朝目が覚めて、いつものように愛用の富士通LOOXを立ち上げると、黒板を爪でひっかいたような音がして、ハードディスクが昇天する。去年の10月に評判の悪い富士通製からIBM製へと換装したばかりだったのに・・・。データがすべて死んでしまい、ただただ泣く。これが不思議と勤務先から、自社製品が支給されることを聞いたばかりだったので、タイミング的にはちょうどよかったのかもしれない。なんだかすべてが就職に向かって流れていくんだなぁ。
しかしなんだかんだいって、死んだままにしておくわけにもいかず、HDを探しに新宿に向かう。だが、流体軸受けで手頃な製品が見つからず、またこれはこれでへこんでしまい、そのまま帰る気分にもなれず、スタバで数時間粘って本を読む。

ううむ。

ついでもって最近つるむことが多い高校の同期Aさんと渋谷で待ち合わせして、ギリシャ映画『A Touch of Spice(邦題:タッチ・オブ・スパイス)』をBunkamuraのル・シネマで観る。(こうやって書きながら、「あシネマって男性名詞だ」とひさしぶりに思い出す<バカだなぁ)

で、これまでギリシャ映画と縁遠かったのだが、これはとてもすばらしかった。キプロスをめぐるギリシャとトルコの対立といった国際関係を背景にしながら、スパイスを通して人生について考えさせる映画。天文学者となる孫と香辛料店を営む祖父のやりとりは、優しいけれどもとても哲学的。
「料理の味を決めるスパイスが目に見えないように、大切なものはいつも目に見えない」
なんて台詞、粋すぎて涙が出る。人生経験を経た香辛料店主の祖父の言葉は一つ一つが哲学的で、えらいことスパイスが効いている。
また将来天文学者となる孫に香辛料を使って宇宙を教えるのも素敵。太陽をペッパー、金星をシナモン、地球を塩にたとえる。その理由も「金星は女神(Venus)だろ?だから、甘くほろ苦いシナモンなのだ」という例え。
そもそも映画の台詞を背景を抜きにしてタイプすると陳腐になってしまうんだけれど、これをしぶいおじいちゃんが言うんだな。うちのじいさんもだったけれど、歳を重ねた人の言葉は重い。人生のスパイスが円熟しているんだろう。

一つ一つのシーンのカットもとても美しく、コンスタンチノーブルも最後の別れのシーンも美しかった。Aさんのリクエストで見に行った映画だったのだけれど、誰かと映画を見に行くと自分のまったく知らないソースから映画の情報とかが入ってくるので、いろいろと発見が多い。
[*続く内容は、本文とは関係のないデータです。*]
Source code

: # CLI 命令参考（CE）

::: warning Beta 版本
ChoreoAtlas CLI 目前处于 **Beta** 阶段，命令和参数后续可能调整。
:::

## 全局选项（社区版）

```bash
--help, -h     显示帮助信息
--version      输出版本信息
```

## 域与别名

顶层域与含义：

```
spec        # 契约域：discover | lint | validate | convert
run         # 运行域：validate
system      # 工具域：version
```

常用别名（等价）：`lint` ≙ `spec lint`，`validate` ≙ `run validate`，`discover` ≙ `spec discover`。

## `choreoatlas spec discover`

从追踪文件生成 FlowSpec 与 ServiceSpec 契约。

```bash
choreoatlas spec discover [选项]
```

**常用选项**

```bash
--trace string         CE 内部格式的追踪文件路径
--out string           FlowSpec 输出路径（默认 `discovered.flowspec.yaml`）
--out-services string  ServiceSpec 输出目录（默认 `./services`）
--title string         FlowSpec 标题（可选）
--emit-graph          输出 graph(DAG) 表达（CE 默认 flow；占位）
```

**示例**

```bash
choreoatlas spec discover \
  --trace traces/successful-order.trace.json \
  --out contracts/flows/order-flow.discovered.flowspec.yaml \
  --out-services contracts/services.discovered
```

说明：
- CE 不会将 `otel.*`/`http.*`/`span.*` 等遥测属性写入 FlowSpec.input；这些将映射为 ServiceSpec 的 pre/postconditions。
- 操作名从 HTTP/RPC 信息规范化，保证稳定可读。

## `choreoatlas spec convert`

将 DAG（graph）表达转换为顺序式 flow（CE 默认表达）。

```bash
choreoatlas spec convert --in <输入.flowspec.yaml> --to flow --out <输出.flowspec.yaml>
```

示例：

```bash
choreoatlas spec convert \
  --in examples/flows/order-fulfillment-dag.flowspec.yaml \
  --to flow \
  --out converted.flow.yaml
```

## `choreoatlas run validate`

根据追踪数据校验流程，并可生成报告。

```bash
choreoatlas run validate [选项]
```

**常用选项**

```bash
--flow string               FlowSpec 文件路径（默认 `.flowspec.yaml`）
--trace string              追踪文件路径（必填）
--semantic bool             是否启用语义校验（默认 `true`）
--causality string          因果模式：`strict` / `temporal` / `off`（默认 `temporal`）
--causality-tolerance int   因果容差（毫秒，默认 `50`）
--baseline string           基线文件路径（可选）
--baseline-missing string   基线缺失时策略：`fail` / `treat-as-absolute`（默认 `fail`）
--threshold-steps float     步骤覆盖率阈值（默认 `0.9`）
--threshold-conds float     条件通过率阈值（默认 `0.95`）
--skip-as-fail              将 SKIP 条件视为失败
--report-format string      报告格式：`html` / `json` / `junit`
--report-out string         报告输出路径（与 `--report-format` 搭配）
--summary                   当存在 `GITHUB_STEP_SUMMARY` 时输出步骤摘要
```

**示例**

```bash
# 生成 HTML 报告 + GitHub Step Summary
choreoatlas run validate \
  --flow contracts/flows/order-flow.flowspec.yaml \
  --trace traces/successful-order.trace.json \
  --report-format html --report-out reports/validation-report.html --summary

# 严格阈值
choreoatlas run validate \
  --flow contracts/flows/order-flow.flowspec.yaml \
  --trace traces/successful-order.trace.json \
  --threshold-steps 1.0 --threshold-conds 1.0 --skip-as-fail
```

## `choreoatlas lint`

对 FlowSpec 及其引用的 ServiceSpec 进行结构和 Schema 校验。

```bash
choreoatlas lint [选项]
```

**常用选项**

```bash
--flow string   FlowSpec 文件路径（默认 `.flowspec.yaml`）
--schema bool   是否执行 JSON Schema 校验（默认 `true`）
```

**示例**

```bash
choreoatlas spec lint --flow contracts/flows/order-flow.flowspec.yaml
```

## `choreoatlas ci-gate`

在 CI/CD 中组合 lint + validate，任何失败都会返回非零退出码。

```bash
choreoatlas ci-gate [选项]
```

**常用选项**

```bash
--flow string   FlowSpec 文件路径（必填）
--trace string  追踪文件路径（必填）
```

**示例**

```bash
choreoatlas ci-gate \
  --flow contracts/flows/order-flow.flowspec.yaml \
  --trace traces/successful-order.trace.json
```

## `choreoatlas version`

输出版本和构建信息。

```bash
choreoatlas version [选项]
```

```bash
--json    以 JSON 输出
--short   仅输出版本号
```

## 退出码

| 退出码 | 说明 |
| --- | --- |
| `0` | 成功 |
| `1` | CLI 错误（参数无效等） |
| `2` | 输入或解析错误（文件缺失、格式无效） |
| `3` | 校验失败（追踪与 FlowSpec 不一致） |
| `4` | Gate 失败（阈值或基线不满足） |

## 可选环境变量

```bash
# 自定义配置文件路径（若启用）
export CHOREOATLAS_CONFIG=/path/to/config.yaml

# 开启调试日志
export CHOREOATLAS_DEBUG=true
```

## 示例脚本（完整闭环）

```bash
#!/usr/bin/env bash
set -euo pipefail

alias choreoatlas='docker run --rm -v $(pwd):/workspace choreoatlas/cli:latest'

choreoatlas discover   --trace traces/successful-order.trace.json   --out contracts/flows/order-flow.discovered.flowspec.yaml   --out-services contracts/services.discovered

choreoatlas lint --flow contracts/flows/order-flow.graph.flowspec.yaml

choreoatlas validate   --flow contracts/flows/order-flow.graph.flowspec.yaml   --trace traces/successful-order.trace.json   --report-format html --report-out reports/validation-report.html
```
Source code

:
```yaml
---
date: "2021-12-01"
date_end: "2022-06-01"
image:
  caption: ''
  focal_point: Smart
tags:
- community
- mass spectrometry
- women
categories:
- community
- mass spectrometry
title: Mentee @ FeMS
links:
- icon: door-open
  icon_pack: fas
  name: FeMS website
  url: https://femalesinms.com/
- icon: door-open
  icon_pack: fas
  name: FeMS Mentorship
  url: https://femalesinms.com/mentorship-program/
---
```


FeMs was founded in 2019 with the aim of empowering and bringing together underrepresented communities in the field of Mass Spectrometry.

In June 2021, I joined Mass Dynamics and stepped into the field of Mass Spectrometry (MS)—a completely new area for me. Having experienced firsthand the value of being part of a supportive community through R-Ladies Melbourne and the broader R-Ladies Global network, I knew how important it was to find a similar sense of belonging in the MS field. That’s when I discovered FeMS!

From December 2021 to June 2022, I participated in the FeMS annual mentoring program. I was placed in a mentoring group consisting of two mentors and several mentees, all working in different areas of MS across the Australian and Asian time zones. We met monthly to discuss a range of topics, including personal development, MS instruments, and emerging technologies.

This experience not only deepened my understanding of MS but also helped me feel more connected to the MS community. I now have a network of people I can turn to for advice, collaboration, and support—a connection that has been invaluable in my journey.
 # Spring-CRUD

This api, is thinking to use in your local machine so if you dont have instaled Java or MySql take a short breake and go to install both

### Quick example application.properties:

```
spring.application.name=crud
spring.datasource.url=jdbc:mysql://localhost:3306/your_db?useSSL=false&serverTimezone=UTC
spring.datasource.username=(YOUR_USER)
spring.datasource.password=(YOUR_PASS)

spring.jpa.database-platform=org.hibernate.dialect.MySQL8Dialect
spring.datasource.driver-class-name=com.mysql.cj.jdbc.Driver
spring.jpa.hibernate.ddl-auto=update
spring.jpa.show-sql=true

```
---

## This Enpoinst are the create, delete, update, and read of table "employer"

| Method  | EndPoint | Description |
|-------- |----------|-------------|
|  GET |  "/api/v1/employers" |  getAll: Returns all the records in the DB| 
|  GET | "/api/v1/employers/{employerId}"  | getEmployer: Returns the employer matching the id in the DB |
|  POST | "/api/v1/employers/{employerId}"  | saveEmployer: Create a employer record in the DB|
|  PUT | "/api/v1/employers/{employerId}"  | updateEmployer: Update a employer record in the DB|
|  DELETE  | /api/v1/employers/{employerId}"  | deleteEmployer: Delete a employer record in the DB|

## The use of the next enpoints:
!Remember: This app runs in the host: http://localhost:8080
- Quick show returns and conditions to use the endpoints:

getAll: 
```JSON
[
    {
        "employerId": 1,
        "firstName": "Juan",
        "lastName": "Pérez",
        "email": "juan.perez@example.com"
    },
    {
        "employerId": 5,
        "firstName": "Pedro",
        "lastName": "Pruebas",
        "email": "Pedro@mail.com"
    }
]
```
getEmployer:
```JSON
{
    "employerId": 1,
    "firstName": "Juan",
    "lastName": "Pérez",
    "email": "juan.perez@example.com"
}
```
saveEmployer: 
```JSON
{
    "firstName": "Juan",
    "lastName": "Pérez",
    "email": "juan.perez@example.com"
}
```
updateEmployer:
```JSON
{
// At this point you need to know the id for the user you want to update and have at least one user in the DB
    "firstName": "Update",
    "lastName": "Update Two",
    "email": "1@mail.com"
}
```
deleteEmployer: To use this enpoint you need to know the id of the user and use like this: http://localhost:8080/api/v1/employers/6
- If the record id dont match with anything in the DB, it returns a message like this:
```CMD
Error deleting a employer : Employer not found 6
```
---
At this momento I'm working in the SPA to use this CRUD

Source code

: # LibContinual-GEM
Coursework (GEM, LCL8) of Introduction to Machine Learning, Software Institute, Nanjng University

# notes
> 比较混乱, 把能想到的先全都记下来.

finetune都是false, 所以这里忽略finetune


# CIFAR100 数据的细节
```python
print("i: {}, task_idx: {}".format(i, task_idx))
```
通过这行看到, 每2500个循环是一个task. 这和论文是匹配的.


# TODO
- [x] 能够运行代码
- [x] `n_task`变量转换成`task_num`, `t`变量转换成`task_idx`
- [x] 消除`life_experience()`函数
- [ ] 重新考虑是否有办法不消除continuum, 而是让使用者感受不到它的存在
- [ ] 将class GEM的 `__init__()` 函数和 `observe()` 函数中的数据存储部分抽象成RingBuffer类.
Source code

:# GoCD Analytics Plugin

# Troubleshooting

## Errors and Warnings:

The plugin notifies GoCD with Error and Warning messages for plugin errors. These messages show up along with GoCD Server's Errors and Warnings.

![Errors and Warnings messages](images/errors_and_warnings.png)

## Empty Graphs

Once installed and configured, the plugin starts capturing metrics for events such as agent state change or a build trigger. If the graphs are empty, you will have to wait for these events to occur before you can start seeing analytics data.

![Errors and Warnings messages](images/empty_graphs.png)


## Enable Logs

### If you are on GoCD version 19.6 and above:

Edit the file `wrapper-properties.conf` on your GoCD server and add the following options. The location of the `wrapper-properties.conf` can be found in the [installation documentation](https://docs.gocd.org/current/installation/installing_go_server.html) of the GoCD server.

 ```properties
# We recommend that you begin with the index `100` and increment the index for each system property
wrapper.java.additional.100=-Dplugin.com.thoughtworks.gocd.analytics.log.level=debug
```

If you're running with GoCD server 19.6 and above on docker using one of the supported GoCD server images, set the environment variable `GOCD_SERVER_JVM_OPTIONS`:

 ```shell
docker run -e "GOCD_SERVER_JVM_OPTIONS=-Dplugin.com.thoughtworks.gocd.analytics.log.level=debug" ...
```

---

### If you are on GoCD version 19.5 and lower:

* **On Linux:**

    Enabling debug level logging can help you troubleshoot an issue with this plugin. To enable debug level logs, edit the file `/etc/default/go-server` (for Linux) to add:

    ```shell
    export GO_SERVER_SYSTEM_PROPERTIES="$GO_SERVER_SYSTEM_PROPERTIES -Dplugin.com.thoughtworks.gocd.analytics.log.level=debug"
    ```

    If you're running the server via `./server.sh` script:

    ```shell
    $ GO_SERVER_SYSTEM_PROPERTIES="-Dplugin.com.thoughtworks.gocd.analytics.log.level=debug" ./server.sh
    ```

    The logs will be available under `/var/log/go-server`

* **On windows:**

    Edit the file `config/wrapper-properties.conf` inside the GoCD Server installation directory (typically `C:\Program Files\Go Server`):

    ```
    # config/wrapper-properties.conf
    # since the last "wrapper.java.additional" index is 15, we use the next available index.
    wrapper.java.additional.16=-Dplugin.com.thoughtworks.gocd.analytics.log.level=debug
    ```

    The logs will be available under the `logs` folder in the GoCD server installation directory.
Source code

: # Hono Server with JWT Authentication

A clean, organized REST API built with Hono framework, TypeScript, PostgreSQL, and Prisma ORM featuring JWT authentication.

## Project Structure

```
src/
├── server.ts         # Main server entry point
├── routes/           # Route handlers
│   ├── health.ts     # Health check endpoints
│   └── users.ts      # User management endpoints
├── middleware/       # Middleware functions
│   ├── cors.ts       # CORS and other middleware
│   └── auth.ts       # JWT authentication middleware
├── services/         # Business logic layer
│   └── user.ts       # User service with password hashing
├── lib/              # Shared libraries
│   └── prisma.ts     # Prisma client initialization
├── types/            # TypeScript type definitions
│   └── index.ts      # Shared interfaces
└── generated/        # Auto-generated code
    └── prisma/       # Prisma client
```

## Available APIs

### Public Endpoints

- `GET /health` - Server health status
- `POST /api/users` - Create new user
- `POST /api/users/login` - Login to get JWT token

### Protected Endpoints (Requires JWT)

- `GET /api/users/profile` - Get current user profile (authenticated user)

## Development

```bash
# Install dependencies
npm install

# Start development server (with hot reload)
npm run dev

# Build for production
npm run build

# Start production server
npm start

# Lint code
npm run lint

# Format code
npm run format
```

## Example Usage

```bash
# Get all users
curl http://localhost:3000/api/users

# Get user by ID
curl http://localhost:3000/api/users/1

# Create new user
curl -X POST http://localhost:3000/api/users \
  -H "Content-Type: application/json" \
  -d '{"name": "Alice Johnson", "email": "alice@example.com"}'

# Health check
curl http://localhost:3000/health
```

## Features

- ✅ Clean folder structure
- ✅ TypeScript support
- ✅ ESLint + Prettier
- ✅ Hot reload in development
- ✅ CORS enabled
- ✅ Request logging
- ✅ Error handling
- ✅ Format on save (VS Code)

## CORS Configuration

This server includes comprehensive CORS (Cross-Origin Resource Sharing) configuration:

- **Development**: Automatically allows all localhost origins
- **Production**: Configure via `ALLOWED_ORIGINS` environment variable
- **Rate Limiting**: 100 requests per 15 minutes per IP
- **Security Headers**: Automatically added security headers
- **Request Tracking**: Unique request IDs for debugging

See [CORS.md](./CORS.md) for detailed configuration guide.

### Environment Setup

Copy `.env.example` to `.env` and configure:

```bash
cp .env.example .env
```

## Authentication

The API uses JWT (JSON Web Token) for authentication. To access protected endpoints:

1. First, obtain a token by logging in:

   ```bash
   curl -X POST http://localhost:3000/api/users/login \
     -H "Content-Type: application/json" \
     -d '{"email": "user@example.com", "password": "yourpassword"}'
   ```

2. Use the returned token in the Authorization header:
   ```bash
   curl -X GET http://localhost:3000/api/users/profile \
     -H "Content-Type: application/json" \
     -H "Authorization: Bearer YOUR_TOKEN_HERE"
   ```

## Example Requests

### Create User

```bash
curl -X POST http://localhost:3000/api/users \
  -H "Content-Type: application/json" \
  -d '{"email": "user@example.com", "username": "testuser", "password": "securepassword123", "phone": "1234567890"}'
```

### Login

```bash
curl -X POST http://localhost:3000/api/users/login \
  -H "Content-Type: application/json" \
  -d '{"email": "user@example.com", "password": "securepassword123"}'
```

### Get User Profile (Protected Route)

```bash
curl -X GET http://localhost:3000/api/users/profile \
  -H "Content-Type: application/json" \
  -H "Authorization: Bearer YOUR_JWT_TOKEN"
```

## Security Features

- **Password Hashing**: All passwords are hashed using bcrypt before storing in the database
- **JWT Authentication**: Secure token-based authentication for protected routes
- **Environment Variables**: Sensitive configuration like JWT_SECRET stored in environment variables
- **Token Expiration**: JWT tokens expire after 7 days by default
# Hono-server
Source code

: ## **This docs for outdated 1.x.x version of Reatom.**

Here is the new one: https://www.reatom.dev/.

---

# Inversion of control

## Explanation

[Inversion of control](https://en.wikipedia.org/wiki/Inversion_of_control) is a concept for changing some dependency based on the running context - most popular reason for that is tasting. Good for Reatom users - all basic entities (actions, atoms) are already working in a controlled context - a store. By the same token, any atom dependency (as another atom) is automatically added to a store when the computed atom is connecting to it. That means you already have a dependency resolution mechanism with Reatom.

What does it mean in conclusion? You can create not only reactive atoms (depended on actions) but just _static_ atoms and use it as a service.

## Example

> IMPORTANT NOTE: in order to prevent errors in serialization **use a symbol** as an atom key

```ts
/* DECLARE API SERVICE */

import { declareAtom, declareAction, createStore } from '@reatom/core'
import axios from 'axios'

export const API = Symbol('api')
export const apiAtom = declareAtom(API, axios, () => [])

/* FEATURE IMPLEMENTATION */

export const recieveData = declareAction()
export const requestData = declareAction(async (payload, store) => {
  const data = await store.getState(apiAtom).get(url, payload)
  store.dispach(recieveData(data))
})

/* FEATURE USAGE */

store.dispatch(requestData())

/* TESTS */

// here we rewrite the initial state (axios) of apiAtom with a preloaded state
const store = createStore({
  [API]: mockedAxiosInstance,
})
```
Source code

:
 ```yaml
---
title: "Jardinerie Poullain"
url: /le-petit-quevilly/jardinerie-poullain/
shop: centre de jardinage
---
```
とても満足した時間、幸せな時間を過ごす。

・・・が、映画終了後にロビーにでたとき、突然腕に激痛が走る。今までも自宅で腕に激痛がはしることはあったのだが、今日は初めて人前で倒れてしまう。しばらくソファーで横になりながら、Aさんや映画館の支配人に心配されてしまう。
情けないやら、哀しいやらでこれもかなりへこむ。これじゃ女性も口説けない。